* WORK REQUIRED: Type the listing below out again exactly. No images.
- Opening Delimiter -
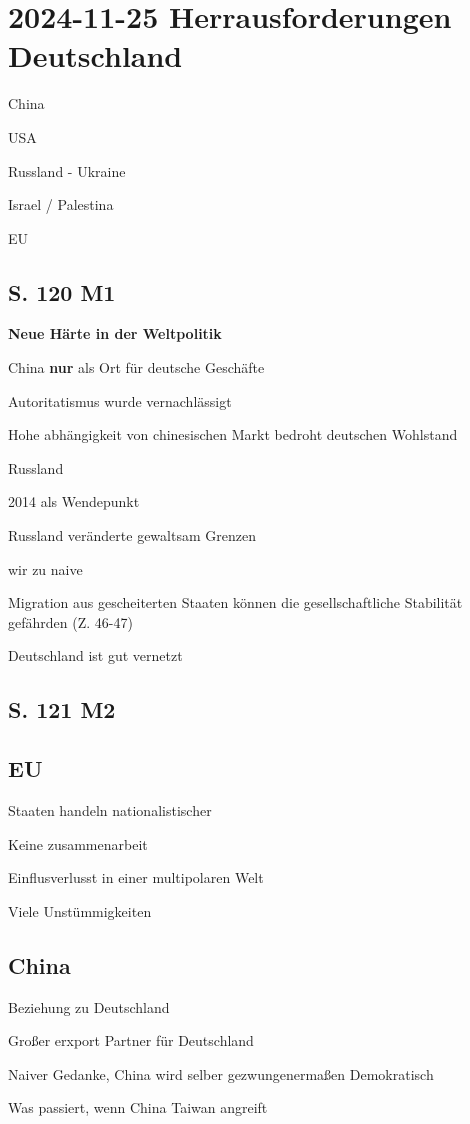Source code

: \section{2024-11-25 Herrausforderungen Deutschland}

\startitemize[packed]
\item China
\item USA
\item Russland - Ukraine
\item Israel / Palestina
\item EU
\stopitemize

\subsection{S. 120 M1}

{\bf Neue Härte in der Weltpolitik}


\startitemize[packed]
\item China {\bf nur} als Ort für deutsche Geschäfte
\startitemize[packed]
\item Autoritatismus wurde vernachlässigt
\item Hohe abhängigkeit von chinesischen Markt bedroht deutschen Wohlstand
\stopitemize
\item Russland
\startitemize[packed]
\item 2014 als Wendepunkt
\item Russland veränderte gewaltsam Grenzen
\item wir zu naive
\stopitemize
\item Migration aus gescheiterten Staaten können die gesellschaftliche Stabilität gefährden (Z. 46-47)
\item Deutschland ist gut vernetzt
\stopitemize

\subsection{S. 121 M2}

\subsection{EU}

\startitemize[packed]
\item Staaten handeln nationalistischer
\item Keine zusammenarbeit
\item Einflusverlusst in einer multipolaren Welt
\item Viele Unstümmigkeiten
\stopitemize

\subsection{China}

\startitemize[packed]
\item  Beziehung zu Deutschland
\startitemize[packed]
\item Großer erxport Partner für Deutschland
\stopitemize
\item Naiver Gedanke, China wird selber gezwungenermaßen Demokratisch
\item Was passiert, wenn China Taiwan angreift
\stopitemize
- Closing Delimiter -
* WRITTEN SOLUTION:
Source code

: \section{2024-11-25 Herrausforderungen Deutschland}

\startitemize[packed]
\item China
\item USA
\item Russland - Ukraine
\item Israel / Palestina
\item EU
\stopitemize

\subsection{S. 120 M1}

{\bf Neue Härte in der Weltpolitik}


\startitemize[packed]
\item China {\bf nur} als Ort für deutsche Geschäfte
\startitemize[packed]
\item Autoritatismus wurde vernachlässigt
\item Hohe abhängigkeit von chinesischen Markt bedroht deutschen Wohlstand
\stopitemize
\item Russland
\startitemize[packed]
\item 2014 als Wendepunkt
\item Russland veränderte gewaltsam Grenzen
\item wir zu naive
\stopitemize
\item Migration aus gescheiterten Staaten können die gesellschaftliche Stabilität gefährden (Z. 46-47)
\item Deutschland ist gut vernetzt
\stopitemize

\subsection{S. 121 M2}

\subsection{EU}

\startitemize[packed]
\item Staaten handeln nationalistischer
\item Keine zusammenarbeit
\item Einflusverlusst in einer multipolaren Welt
\item Viele Unstümmigkeiten
\stopitemize

\subsection{China}

\startitemize[packed]
\item  Beziehung zu Deutschland
\startitemize[packed]
\item Großer erxport Partner für Deutschland
\stopitemize
\item Naiver Gedanke, China wird selber gezwungenermaßen Demokratisch
\item Was passiert, wenn China Taiwan angreift
\stopitemize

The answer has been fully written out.